I have the code
main :: IO()
main = runInputT defaultSettings loop
where
--loop :: InputT IO ()
loop = do
minput <- getInputLine "$ "
case minput of
Nothing -> return ()
Just input -> process $ words input
loop
Where process has the type definition
process :: [String] -> IO ()
However I get the error:
• Couldn't match type ‘IO’ with ‘InputT m’
Expected type: InputT m ()
Actual type: IO ()
• In the expression: process $ words input
In a case alternative: Just input -> process $ words input
In a stmt of a 'do' block:
case minput of {
Nothing -> return ()
Just input -> process $ words input }
I was wondering if anybody could explain what I'm doing wrong. I just want to raw input from getInputLine to do other things with.
Thanks
All statements in a do
block must have the same type (well, must have the same monad in their type). In your case, this is InputT IO something
(with the monad being InputT IO
).
getInputLine "$ "
has type InputT IO (Maybe String)
, so that part is OK.
Then you have a case
expression, which means all branches need to have the same type. The first branch is just return ()

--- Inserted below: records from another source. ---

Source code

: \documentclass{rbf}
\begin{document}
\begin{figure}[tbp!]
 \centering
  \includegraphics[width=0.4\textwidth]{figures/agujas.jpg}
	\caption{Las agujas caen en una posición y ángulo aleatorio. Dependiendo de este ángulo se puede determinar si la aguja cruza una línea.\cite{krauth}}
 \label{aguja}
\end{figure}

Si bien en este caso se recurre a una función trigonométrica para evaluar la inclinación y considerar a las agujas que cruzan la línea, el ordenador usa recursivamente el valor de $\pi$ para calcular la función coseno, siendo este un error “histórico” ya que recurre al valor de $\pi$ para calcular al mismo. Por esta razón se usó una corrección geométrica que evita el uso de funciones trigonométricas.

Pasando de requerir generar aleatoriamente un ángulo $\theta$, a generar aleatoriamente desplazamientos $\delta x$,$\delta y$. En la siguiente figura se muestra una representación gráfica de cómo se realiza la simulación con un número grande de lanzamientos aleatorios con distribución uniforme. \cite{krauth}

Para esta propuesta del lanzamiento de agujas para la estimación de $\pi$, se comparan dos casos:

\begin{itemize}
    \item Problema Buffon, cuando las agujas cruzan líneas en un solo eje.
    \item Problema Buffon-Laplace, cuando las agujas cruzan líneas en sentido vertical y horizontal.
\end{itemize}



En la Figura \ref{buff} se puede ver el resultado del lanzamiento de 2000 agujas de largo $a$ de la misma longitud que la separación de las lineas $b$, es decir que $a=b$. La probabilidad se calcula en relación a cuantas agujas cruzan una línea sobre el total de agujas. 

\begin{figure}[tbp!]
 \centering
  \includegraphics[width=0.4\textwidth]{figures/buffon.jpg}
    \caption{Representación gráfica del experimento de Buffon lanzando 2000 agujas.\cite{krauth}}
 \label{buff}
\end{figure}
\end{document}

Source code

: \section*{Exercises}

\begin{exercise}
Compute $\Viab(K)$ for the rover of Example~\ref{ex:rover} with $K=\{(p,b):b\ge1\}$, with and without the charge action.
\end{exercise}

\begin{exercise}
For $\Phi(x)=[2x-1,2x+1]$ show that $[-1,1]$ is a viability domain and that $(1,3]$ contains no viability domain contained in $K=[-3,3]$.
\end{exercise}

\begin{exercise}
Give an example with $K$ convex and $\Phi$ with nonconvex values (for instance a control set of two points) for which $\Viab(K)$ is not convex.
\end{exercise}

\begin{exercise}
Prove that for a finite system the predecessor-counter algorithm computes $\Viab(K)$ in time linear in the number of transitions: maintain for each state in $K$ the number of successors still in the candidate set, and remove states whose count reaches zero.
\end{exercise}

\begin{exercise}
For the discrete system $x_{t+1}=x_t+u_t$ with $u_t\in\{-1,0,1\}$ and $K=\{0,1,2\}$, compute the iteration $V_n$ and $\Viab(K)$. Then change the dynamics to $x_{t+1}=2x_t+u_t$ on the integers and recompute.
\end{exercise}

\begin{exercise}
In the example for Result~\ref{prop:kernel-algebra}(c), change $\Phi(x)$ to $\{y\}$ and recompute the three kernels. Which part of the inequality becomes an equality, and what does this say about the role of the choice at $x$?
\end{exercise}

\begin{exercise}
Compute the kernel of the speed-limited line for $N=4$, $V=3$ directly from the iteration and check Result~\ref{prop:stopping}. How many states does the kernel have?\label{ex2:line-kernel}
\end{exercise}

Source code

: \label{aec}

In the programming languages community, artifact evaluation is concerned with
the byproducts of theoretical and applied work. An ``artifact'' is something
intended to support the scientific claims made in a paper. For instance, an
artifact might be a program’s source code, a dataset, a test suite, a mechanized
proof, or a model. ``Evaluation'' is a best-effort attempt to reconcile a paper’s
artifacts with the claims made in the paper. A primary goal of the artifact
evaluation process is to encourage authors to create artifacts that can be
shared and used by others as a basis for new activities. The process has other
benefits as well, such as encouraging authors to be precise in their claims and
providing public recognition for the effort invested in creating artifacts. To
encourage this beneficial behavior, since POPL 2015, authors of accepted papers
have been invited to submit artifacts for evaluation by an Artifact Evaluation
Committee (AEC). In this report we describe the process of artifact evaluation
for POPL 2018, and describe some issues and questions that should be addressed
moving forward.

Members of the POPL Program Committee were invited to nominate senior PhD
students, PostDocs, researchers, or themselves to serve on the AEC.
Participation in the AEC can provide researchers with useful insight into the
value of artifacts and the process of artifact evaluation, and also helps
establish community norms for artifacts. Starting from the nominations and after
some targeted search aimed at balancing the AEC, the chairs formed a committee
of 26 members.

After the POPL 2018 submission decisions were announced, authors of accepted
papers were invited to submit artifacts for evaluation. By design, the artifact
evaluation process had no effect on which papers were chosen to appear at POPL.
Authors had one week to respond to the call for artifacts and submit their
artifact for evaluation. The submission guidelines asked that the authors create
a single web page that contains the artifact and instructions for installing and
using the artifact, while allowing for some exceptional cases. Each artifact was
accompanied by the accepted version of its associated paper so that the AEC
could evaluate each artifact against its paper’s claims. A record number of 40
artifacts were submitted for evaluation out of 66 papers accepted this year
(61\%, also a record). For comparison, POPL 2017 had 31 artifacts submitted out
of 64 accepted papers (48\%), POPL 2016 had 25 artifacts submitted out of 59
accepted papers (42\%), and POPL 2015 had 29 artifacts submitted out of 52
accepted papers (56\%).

, which gets the type InputT IO ()
. All good so far.
The second branch is process $ words input
. But this has type IO ()
, not InputT IO ()
, which is what the compiler expects at this point.
To fix this: Fortunately there's an easy way to convert ("lift") a value of type IO x
to InputT IO x
, which is the liftIO
function:
Just input -> liftIO (process $ words input)
That is, liftIO :: IO a -> InputT IO a
(actually it's more general than that: liftIO :: (MonadIO m) => IO a -> m a
but that doesn't matter here).